◆ Task brief ◆
Scan the records for the string "prompted", then copy each line that has it.

═════ Record excerpts ═════

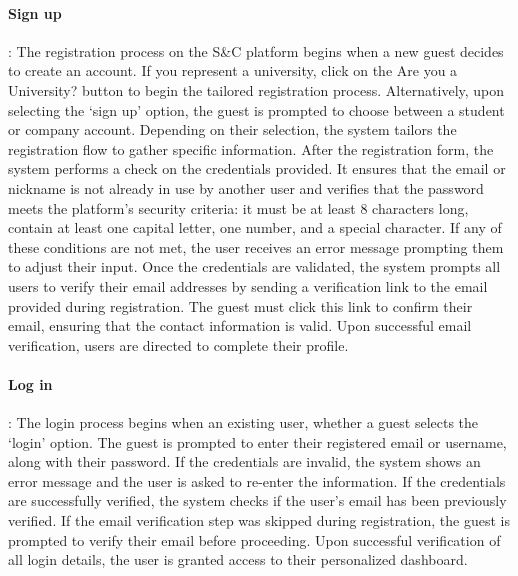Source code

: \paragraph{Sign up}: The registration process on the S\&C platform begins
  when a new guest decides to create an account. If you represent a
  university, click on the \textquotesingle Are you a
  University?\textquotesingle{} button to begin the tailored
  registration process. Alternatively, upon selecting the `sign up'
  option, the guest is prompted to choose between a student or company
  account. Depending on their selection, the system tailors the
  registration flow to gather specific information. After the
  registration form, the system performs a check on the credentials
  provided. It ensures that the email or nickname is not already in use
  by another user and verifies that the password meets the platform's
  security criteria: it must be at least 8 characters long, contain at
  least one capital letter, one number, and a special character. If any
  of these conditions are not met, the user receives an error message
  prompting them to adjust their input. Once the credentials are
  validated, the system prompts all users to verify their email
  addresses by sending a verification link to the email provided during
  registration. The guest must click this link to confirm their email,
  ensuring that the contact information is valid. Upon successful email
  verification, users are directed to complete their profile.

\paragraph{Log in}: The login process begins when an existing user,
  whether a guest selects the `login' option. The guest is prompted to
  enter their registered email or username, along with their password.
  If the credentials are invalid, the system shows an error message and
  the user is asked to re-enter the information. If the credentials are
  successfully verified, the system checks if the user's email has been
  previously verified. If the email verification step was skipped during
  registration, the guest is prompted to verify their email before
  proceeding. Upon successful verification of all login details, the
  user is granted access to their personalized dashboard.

═════
═════ Record excerpts ═════

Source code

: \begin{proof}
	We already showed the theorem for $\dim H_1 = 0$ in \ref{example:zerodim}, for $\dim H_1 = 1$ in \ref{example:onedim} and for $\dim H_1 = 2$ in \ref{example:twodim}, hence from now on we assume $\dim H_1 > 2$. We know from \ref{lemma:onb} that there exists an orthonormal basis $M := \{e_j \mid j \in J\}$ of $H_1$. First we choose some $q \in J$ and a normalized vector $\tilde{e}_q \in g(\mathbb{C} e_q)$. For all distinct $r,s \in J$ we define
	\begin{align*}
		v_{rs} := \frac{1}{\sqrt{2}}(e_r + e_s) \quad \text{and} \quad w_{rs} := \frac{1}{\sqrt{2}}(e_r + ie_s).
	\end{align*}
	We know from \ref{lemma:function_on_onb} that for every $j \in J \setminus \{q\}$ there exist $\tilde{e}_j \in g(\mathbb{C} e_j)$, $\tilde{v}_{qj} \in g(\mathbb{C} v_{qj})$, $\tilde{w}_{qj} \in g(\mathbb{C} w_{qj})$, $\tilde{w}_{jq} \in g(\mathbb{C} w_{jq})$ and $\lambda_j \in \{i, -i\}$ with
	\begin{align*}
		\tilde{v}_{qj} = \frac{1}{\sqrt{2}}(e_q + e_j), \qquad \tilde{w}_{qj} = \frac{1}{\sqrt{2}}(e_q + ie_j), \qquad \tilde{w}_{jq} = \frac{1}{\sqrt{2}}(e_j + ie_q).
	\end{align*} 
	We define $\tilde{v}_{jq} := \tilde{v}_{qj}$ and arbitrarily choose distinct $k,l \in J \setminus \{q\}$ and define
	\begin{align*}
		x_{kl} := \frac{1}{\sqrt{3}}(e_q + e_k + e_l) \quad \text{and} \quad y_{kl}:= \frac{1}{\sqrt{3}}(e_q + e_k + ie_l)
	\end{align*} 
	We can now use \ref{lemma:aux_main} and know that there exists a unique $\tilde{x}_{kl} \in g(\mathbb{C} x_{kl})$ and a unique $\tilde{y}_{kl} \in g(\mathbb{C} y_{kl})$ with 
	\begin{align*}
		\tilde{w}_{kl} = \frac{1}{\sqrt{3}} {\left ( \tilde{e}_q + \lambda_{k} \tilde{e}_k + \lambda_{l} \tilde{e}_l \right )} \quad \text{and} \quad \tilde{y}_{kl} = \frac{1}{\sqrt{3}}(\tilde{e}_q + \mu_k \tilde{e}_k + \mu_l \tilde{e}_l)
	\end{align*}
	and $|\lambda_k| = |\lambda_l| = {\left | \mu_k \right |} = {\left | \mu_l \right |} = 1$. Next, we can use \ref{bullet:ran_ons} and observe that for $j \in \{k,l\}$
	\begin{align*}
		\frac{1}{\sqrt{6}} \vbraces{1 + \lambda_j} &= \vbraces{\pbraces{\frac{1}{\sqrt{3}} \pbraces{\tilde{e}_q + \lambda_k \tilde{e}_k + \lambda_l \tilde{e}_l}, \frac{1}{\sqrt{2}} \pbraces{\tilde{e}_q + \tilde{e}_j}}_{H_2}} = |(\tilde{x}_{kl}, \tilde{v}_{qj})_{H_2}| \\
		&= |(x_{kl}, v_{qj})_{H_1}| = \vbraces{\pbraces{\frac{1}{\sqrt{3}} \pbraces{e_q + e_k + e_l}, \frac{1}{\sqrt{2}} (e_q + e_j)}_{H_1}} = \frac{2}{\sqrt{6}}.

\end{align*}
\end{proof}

═════

◆ Result below ◆
  option, the guest is prompted to choose between a student or company
  whether a guest selects the `login' option. The guest is prompted to
  registration, the guest is prompted to verify their email before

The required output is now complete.